Source data ▸
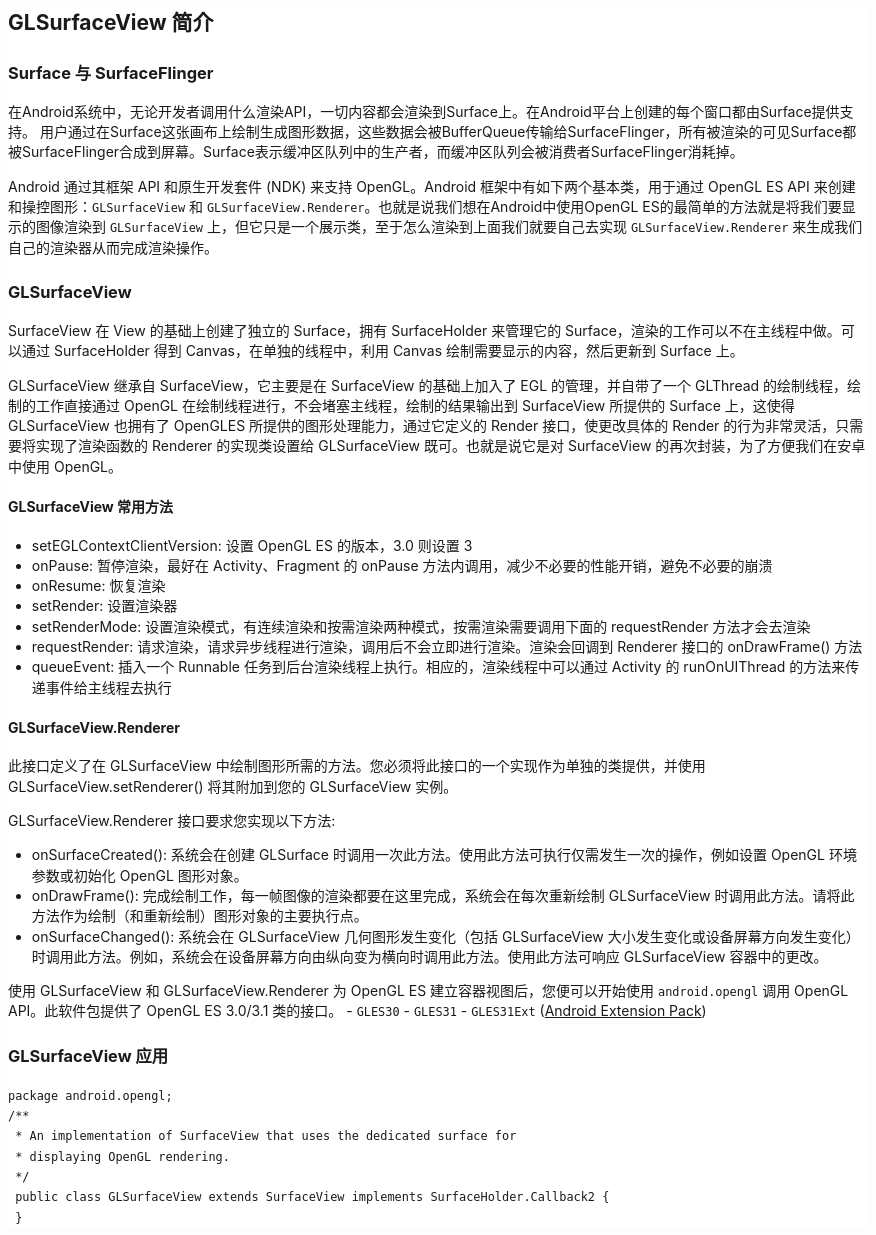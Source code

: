 ## GLSurfaceView 简介

### Surface 与 SurfaceFlinger

在Android系统中，无论开发者调用什么渲染API，一切内容都会渲染到Surface上。在Android平台上创建的每个窗口都由Surface提供支持。 用户通过在Surface这张画布上绘制生成图形数据，这些数据会被BufferQueue传输给SurfaceFlinger，所有被渲染的可见Surface都被SurfaceFlinger合成到屏幕。Surface表示缓冲区队列中的生产者，而缓冲区队列会被消费者SurfaceFlinger消耗掉。

Android 通过其框架 API 和原生开发套件 (NDK) 来支持 OpenGL。Android 框架中有如下两个基本类，用于通过 OpenGL ES API 来创建和操控图形：`GLSurfaceView` 和 `GLSurfaceView.Renderer`。也就是说我们想在Android中使用OpenGL ES的最简单的方法就是将我们要显示的图像渲染到 `GLSurfaceView` 上，但它只是一个展示类，至于怎么渲染到上面我们就要自己去实现 `GLSurfaceView.Renderer` 来生成我们自己的渲染器从而完成渲染操作。

### GLSurfaceView

SurfaceView 在 View 的基础上创建了独立的 Surface，拥有 SurfaceHolder 来管理它的 Surface，渲染的工作可以不在主线程中做。可以通过 SurfaceHolder 得到 Canvas，在单独的线程中，利用 Canvas 绘制需要显示的内容，然后更新到 Surface 上。

GLSurfaceView 继承自 SurfaceView，它主要是在 SurfaceView 的基础上加入了 EGL 的管理，并自带了一个 GLThread 的绘制线程，绘制的工作直接通过 OpenGL 在绘制线程进行，不会堵塞主线程，绘制的结果输出到 SurfaceView 所提供的 Surface 上，这使得 GLSurfaceView 也拥有了 OpenGLES 所提供的图形处理能力，通过它定义的 Render 接口，使更改具体的 Render 的行为非常灵活，只需要将实现了渲染函数的 Renderer 的实现类设置给 GLSurfaceView 既可。也就是说它是对 SurfaceView 的再次封装，为了方便我们在安卓中使用 OpenGL。

#### GLSurfaceView 常用方法
- setEGLContextClientVersion: 设置 OpenGL ES 的版本，3.0 则设置 3
- onPause: 暂停渲染，最好在 Activity、Fragment 的 onPause 方法内调用，减少不必要的性能开销，避免不必要的崩溃
- onResume: 恢复渲染
- setRender: 设置渲染器
- setRenderMode: 设置渲染模式，有连续渲染和按需渲染两种模式，按需渲染需要调用下面的 requestRender 方法才会去渲染
- requestRender: 请求渲染，请求异步线程进行渲染，调用后不会立即进行渲染。渲染会回调到 Renderer 接口的 onDrawFrame() 方法
- queueEvent: 插入一个 Runnable 任务到后台渲染线程上执行。相应的，渲染线程中可以通过 Activity 的 runOnUIThread 的方法来传递事件给主线程去执行

#### GLSurfaceView.Renderer

此接口定义了在 GLSurfaceView 中绘制图形所需的方法。您必须将此接口的一个实现作为单独的类提供，并使用 GLSurfaceView.setRenderer() 将其附加到您的 GLSurfaceView 实例。

GLSurfaceView.Renderer 接口要求您实现以下方法:
- onSurfaceCreated(): 系统会在创建 GLSurface 时调用一次此方法。使用此方法可执行仅需发生一次的操作，例如设置 OpenGL 环境参数或初始化 OpenGL 图形对象。
- onDrawFrame(): 完成绘制工作，每一帧图像的渲染都要在这里完成，系统会在每次重新绘制 GLSurfaceView 时调用此方法。请将此方法作为绘制（和重新绘制）图形对象的主要执行点。
- onSurfaceChanged(): 系统会在 GLSurfaceView 几何图形发生变化（包括 GLSurfaceView 大小发生变化或设备屏幕方向发生变化）时调用此方法。例如，系统会在设备屏幕方向由纵向变为横向时调用此方法。使用此方法可响应 GLSurfaceView 容器中的更改。

使用 GLSurfaceView 和 GLSurfaceView.Renderer 为 OpenGL ES 建立容器视图后，您便可以开始使用 `android.opengl` 调用 OpenGL API。此软件包提供了 OpenGL ES 3.0/3.1 类的接口。
    - `GLES30`
    - `GLES31`
    - `GLES31Ext` ([Android Extension Pack](https://developer.android.google.cn/guide/topics/graphics/opengl#aep))

### GLSurfaceView 应用

```
package android.opengl;
/**
 * An implementation of SurfaceView that uses the dedicated surface for
 * displaying OpenGL rendering.
 */
 public class GLSurfaceView extends SurfaceView implements SurfaceHolder.Callback2 {
 }
```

Your goal ▸ Write out, exactly and with no pictures, the lines of the data from the first through the line containing "SurfaceView 在 View".

Solution to the problem ▸
Source code

: ## GLSurfaceView 简介

### Surface 与 SurfaceFlinger

在Android系统中，无论开发者调用什么渲染API，一切内容都会渲染到Surface上。在Android平台上创建的每个窗口都由Surface提供支持。 用户通过在Surface这张画布上绘制生成图形数据，这些数据会被BufferQueue传输给SurfaceFlinger，所有被渲染的可见Surface都被SurfaceFlinger合成到屏幕。Surface表示缓冲区队列中的生产者，而缓冲区队列会被消费者SurfaceFlinger消耗掉。

Android 通过其框架 API 和原生开发套件 (NDK) 来支持 OpenGL。Android 框架中有如下两个基本类，用于通过 OpenGL ES API 来创建和操控图形：`GLSurfaceView` 和 `GLSurfaceView.Renderer`。也就是说我们想在Android中使用OpenGL ES的最简单的方法就是将我们要显示的图像渲染到 `GLSurfaceView` 上，但它只是一个展示类，至于怎么渲染到上面我们就要自己去实现 `GLSurfaceView.Renderer` 来生成我们自己的渲染器从而完成渲染操作。

### GLSurfaceView

SurfaceView 在 View 的基础上创建了独立的 Surface，拥有 SurfaceHolder 来管理它的 Surface，渲染的工作可以不在主线程中做。可以通过 SurfaceHolder 得到 Canvas，在单独的线程中，利用 Canvas 绘制需要显示的内容，然后更新到 Surface 上。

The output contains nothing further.